June 10, 2013 / 1:53 PM / 4 years ago

UPDATE 3-U.S. natgas futures end lower on weather outlook, hit 3-month low

* Milder weather predictions pressure prices
    * Texas and the South expect warm mid- to late-June
    * Coming up: EIA's short-term energy outlook Tuesday

    By Joe Silha
    NEW YORK, June 10 (Reuters) - U.S. natural gas futures ended
lower on Monday, with the slightly milder trend in computer
weather forecasts and expectations for another big inventory
build driving the front contract to a three-month low.
    "We saw some early gains but they couldn't hold.
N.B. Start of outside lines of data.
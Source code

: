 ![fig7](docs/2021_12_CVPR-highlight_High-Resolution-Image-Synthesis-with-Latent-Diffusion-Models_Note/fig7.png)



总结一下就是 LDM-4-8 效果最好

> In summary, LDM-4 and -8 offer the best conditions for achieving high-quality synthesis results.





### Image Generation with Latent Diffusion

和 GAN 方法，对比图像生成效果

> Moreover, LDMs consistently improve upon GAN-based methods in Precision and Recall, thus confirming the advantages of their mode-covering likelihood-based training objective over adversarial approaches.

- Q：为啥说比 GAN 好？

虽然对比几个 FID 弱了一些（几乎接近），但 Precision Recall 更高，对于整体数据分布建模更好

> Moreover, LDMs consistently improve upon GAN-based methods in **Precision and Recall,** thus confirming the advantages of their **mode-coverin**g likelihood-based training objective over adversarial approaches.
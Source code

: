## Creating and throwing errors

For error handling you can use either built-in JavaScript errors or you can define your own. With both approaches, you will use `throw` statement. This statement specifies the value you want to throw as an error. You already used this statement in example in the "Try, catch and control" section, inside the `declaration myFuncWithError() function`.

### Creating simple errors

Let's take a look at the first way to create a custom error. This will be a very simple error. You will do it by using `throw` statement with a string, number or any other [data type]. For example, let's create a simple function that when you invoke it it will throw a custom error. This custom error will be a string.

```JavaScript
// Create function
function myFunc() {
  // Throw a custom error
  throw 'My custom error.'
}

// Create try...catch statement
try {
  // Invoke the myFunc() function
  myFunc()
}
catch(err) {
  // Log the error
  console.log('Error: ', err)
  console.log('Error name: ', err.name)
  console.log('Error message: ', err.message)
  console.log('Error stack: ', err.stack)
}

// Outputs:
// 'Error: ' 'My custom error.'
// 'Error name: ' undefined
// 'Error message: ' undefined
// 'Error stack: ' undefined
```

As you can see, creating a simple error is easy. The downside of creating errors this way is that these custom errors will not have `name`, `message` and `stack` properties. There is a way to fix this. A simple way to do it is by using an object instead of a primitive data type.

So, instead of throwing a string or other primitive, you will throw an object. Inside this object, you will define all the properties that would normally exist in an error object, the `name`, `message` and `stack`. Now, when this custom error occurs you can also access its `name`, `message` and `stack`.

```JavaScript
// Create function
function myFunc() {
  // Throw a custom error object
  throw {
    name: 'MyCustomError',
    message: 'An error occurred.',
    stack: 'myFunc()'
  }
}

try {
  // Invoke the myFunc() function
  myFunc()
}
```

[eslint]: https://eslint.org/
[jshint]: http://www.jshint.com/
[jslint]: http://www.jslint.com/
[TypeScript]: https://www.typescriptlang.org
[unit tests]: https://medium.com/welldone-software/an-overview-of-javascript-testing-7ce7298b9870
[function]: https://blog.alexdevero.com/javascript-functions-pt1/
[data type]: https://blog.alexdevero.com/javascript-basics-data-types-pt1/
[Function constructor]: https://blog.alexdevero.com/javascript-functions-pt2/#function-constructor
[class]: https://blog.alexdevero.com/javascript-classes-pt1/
I think the
big inventory build last week still has some people spooked, and
there's just not enough heat in the forecast right now," said
Kyle Cooper, managing partner at IAF Advisors in Houston.
    Front-month gas futures on the New York Mercantile
Exchange ended down 2.8 cents at $3.80 per million British
thermal units after climbing early to $3.868, then sinking to a
three-month low of $3.779.
    The front contract, which lost nearly 10 percent in the
previous two weeks, has posted a fresh three-month low in each
of the last three sessions.
    Technical traders noted the chart turned bearish late last
week after prices dropped below support in the $3.90 area.
    Although prices on Monday briefly breached next support at
the 100-day moving average at $3.80, traders noted the front
month closed at that level, casting doubts about the next move.
    Texas and parts of the South were still expected to warm up
later this week and next week, but many traders remain skeptical
of the upside without a broader-based heat wave to stir demand.
    AccuWeather.com expects temperatures in the major gas
consuming region of the Northeast United States to remain near
normal for the next week. Readings in the Midwest, another big
gas using region, will mostly average below seasonal
temperatures during the period.
    Prices attempted to move up early Monday, but traders agreed
high production and worries about the potential for another big
inventory build on Thursday were keeping buyers nervous.
    Early injection estimates for this week's Energy Information
Administration storage report range from 90 to 112 billion cubic
feet, well above the 66-bcf build seen during the same week last
year and the five-year average increase for that week of 84 bcf.

    Baker Hughes data on Friday showed the gas drilling
rig count at 354 was still hovering just above an 18-year low,
but U.S. gas production in 2013 has not slowed much, if at all,
from last year's record highs. 

    Traders were waiting for more clues on production when EIA
releases its short-term energy outlook on Tuesday.